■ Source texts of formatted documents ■
########

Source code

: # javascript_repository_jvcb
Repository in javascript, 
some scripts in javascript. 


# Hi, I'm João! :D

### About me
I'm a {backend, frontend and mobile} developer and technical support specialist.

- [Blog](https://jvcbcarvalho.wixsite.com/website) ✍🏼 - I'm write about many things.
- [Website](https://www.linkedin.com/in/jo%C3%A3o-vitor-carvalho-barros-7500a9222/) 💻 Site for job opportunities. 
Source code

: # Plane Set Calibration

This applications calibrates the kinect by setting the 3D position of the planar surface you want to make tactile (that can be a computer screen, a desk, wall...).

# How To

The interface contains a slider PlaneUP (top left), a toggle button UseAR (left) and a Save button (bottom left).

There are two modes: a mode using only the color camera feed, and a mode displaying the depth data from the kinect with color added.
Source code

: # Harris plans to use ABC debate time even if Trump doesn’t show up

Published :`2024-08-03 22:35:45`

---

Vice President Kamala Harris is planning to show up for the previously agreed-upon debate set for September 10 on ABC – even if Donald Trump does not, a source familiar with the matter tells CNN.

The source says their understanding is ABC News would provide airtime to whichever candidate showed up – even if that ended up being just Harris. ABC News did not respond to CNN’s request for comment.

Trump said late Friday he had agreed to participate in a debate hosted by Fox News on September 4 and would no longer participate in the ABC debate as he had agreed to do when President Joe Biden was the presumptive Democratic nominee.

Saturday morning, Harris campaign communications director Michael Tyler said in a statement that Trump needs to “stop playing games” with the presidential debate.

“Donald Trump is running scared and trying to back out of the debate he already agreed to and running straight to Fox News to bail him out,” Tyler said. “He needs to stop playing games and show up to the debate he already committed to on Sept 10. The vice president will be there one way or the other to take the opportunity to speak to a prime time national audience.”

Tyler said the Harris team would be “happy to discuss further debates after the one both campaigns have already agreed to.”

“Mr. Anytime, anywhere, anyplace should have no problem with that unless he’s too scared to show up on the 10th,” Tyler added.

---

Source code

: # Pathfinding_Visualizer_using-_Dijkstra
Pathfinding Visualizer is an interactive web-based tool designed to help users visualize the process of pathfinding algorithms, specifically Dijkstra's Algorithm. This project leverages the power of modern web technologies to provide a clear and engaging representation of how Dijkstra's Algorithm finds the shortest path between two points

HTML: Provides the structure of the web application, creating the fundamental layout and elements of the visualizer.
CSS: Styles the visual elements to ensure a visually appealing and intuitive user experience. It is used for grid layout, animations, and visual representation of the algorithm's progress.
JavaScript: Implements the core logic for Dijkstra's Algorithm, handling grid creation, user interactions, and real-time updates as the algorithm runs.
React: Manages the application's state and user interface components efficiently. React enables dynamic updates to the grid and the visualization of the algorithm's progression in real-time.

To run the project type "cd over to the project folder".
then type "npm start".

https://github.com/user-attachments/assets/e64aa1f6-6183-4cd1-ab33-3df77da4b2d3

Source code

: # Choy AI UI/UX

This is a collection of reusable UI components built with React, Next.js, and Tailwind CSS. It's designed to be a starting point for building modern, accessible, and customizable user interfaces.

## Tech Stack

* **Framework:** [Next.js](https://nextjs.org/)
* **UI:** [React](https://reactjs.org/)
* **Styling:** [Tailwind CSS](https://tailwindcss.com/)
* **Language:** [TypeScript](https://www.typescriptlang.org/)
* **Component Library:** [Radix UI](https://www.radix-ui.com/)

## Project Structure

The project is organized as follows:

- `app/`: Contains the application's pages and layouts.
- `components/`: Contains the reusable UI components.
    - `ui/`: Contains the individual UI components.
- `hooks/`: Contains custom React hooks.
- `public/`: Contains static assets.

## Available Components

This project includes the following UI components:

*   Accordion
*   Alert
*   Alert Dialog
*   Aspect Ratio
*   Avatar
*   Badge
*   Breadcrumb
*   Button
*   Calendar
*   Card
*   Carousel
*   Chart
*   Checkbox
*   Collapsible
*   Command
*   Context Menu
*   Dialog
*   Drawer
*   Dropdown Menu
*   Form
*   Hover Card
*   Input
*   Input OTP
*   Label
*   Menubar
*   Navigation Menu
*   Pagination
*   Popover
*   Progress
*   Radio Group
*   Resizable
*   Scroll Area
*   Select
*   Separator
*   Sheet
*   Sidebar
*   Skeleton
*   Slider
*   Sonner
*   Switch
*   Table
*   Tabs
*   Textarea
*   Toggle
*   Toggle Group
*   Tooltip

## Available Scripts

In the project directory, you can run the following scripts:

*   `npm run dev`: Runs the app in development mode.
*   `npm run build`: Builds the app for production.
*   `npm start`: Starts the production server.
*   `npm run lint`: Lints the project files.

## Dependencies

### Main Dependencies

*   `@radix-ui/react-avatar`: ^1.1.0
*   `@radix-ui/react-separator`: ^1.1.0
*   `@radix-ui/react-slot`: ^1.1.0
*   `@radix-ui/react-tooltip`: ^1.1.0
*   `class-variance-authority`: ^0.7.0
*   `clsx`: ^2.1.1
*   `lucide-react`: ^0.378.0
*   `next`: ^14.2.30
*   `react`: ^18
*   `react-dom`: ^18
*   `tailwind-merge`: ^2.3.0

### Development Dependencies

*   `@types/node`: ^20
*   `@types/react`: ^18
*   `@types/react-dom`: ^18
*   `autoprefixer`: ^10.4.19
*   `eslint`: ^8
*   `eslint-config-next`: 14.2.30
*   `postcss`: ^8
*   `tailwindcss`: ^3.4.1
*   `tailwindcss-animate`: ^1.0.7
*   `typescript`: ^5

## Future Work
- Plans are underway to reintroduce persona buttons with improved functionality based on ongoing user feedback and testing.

########

■ WORK ORDER ■
Give back, verbatim, the lines from the top of the entries above through the line containing "Saturday morning, Harris".

■ RESULT FOR THIS TASK ■
Source code

: # javascript_repository_jvcb
Repository in javascript, 
some scripts in javascript. 


# Hi, I'm João! :D

### About me
I'm a {backend, frontend and mobile} developer and technical support specialist.

- [Blog](https://jvcbcarvalho.wixsite.com/website) ✍🏼 - I'm write about many things.
- [Website](https://www.linkedin.com/in/jo%C3%A3o-vitor-carvalho-barros-7500a9222/) 💻 Site for job opportunities. 
Source code

: # Plane Set Calibration

This applications calibrates the kinect by setting the 3D position of the planar surface you want to make tactile (that can be a computer screen, a desk, wall...).

# How To

The interface contains a slider PlaneUP (top left), a toggle button UseAR (left) and a Save button (bottom left).

There are two modes: a mode using only the color camera feed, and a mode displaying the depth data from the kinect with color added.
Source code

: # Harris plans to use ABC debate time even if Trump doesn’t show up

Published :`2024-08-03 22:35:45`

---

Vice President Kamala Harris is planning to show up for the previously agreed-upon debate set for September 10 on ABC – even if Donald Trump does not, a source familiar with the matter tells CNN.

The source says their understanding is ABC News would provide airtime to whichever candidate showed up – even if that ended up being just Harris. ABC News did not respond to CNN’s request for comment.

Trump said late Friday he had agreed to participate in a debate hosted by Fox News on September 4 and would no longer participate in the ABC debate as he had agreed to do when President Joe Biden was the presumptive Democratic nominee.

Saturday morning, Harris campaign communications director Michael Tyler said in a statement that Trump needs to “stop playing games” with the presidential debate.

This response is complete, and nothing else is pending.